■ EXERCISE GOAL ■
Repeat only the stretch of lines below that runs from the line with "# v2.11.4 (Tue Jun 07 2022)" through the line with "- fix: embed", unaltered.

EXERCISE MATERIAL START

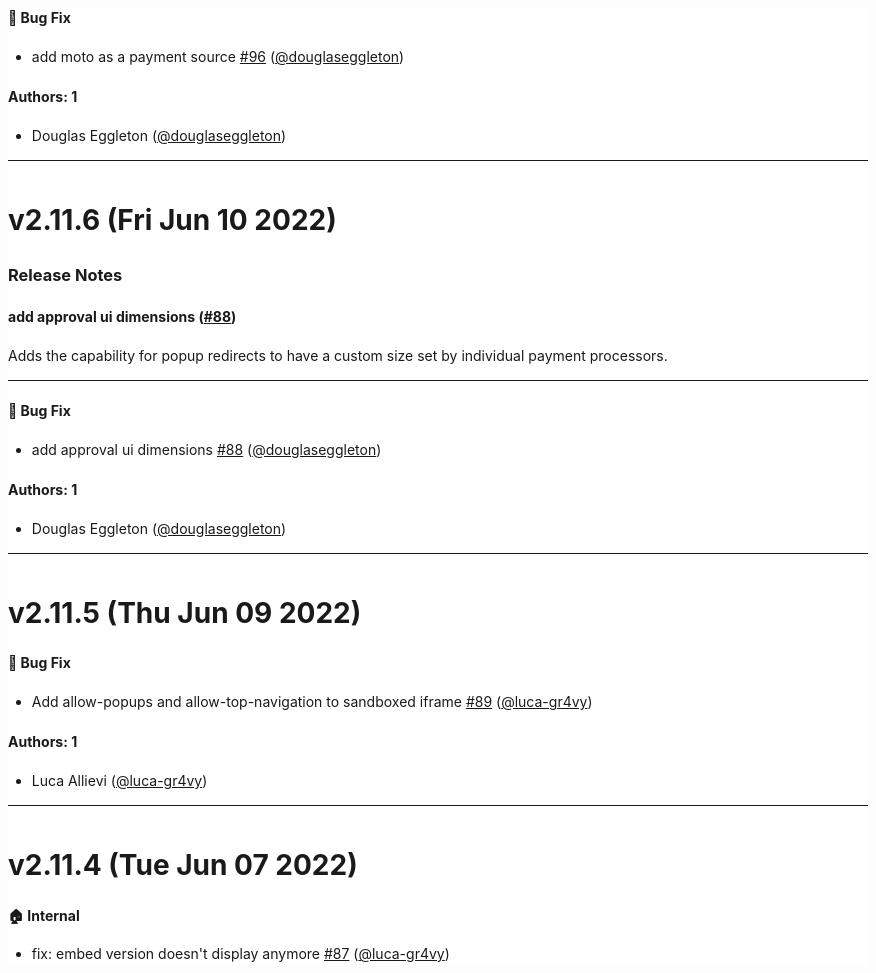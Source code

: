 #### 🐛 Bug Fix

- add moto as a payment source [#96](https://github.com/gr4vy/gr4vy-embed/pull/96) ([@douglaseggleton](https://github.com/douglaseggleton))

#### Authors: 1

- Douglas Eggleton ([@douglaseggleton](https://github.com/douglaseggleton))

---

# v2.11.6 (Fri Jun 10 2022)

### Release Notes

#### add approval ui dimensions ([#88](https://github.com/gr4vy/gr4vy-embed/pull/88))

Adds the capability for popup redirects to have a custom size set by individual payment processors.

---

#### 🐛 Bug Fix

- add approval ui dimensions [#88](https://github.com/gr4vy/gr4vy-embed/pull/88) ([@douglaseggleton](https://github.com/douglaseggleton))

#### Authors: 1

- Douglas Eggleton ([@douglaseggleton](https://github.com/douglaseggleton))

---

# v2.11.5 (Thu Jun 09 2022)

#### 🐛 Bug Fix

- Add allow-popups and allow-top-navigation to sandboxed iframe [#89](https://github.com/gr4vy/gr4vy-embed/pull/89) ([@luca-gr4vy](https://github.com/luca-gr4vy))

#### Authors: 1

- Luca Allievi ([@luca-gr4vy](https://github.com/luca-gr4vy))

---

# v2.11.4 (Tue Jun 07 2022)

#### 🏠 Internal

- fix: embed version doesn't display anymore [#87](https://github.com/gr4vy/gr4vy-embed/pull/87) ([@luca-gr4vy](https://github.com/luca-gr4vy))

EXERCISE MATERIAL END
EXERCISE MATERIAL START

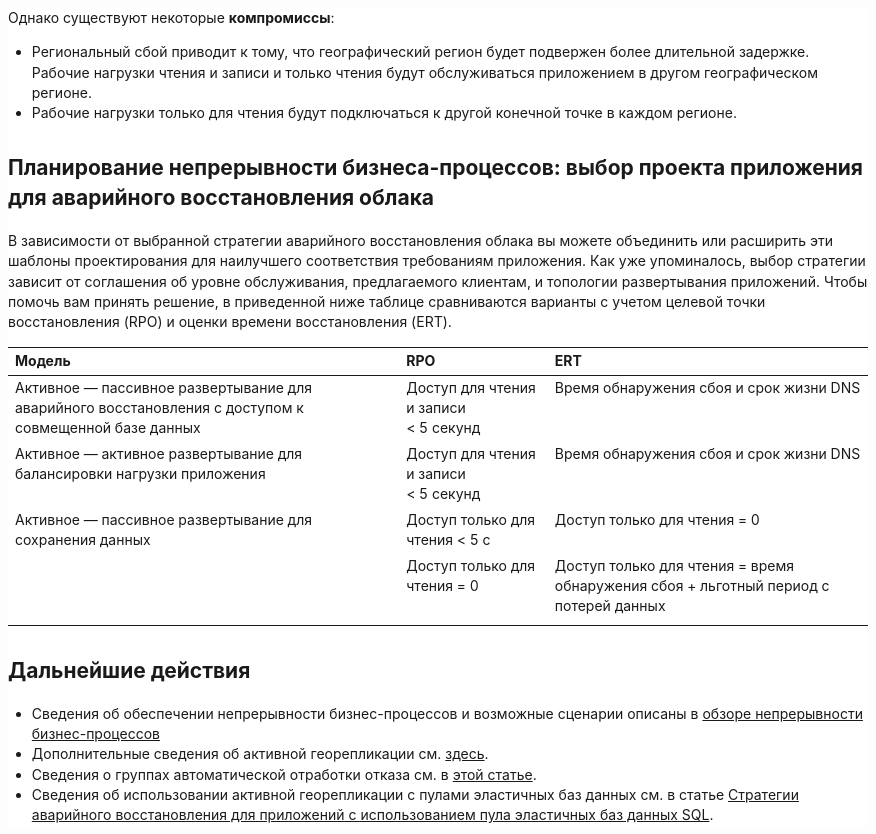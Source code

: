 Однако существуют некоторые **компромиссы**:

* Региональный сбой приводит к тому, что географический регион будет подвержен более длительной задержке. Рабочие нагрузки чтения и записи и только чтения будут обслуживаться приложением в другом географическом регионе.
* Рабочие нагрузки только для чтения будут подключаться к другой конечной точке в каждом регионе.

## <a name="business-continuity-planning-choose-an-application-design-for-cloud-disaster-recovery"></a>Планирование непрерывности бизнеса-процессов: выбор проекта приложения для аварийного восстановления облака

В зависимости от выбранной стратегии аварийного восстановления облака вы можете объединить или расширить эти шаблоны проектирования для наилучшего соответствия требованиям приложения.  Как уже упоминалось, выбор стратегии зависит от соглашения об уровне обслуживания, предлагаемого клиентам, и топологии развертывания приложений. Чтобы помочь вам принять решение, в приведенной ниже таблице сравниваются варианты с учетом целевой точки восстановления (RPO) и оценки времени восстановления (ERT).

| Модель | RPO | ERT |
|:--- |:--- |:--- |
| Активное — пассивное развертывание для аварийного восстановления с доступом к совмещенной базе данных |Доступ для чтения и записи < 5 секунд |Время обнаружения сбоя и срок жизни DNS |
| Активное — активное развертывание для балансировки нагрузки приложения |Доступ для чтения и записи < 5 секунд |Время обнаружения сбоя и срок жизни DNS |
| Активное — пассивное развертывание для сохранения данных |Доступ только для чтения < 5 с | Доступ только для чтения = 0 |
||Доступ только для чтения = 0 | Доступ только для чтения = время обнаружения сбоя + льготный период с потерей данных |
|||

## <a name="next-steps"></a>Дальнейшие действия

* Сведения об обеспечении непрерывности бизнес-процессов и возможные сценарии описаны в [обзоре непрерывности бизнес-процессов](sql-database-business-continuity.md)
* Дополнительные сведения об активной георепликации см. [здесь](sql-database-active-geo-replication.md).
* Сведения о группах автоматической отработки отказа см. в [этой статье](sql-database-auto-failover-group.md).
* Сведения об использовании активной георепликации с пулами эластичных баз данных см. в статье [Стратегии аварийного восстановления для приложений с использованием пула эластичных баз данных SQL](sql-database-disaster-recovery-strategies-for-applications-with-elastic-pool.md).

EXERCISE MATERIAL END
EXERCISE MATERIAL START

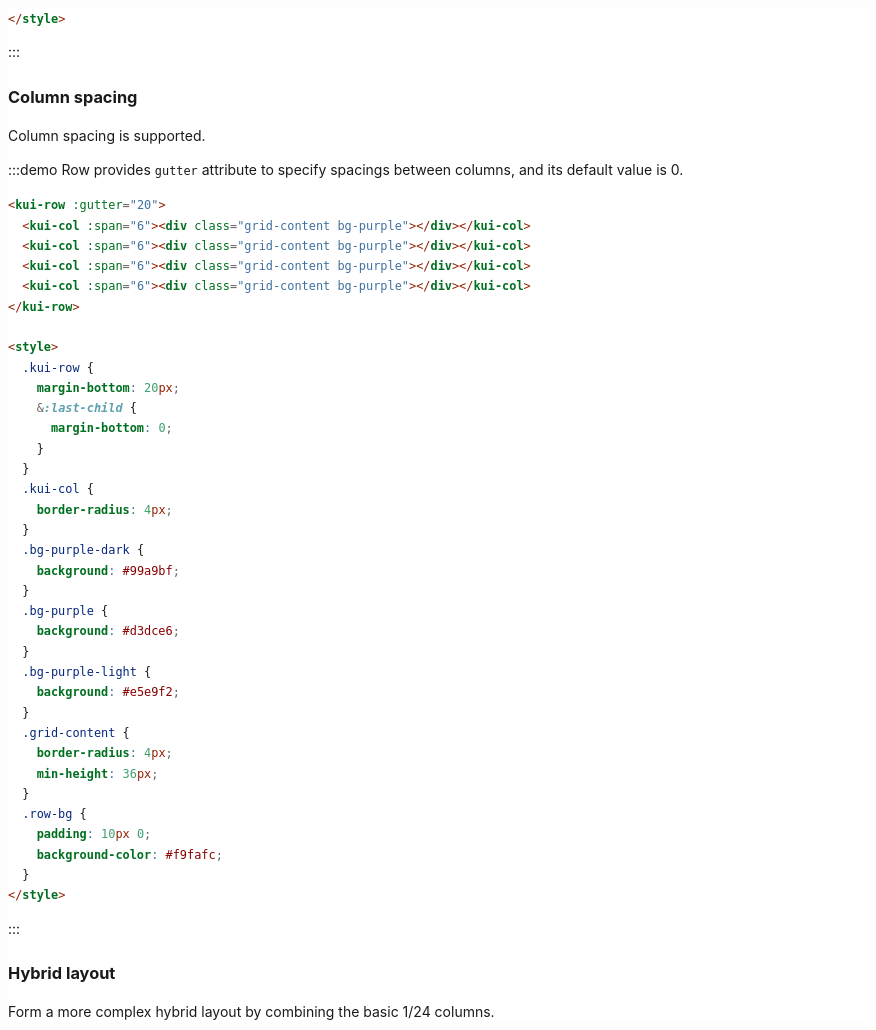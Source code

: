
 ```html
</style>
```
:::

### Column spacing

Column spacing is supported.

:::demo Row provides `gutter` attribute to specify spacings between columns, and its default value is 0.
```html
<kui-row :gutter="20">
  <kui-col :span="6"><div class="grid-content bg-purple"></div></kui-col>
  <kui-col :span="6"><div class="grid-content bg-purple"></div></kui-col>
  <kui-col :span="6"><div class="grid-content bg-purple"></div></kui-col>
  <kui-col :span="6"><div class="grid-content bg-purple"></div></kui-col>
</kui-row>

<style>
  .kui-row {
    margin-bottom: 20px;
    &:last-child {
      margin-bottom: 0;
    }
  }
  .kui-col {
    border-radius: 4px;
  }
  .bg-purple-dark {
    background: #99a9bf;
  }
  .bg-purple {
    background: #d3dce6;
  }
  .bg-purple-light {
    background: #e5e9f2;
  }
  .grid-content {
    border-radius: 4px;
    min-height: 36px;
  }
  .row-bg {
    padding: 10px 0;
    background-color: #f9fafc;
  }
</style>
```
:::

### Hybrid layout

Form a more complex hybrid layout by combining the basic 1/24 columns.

EXERCISE MATERIAL END

■ PROBLEM SOLUTION ■
# v2.11.4 (Tue Jun 07 2022)

#### 🏠 Internal

- fix: embed version doesn't display anymore [#87](https://github.com/gr4vy/gr4vy-embed/pull/87) ([@luca-gr4vy](https://github.com/luca-gr4vy))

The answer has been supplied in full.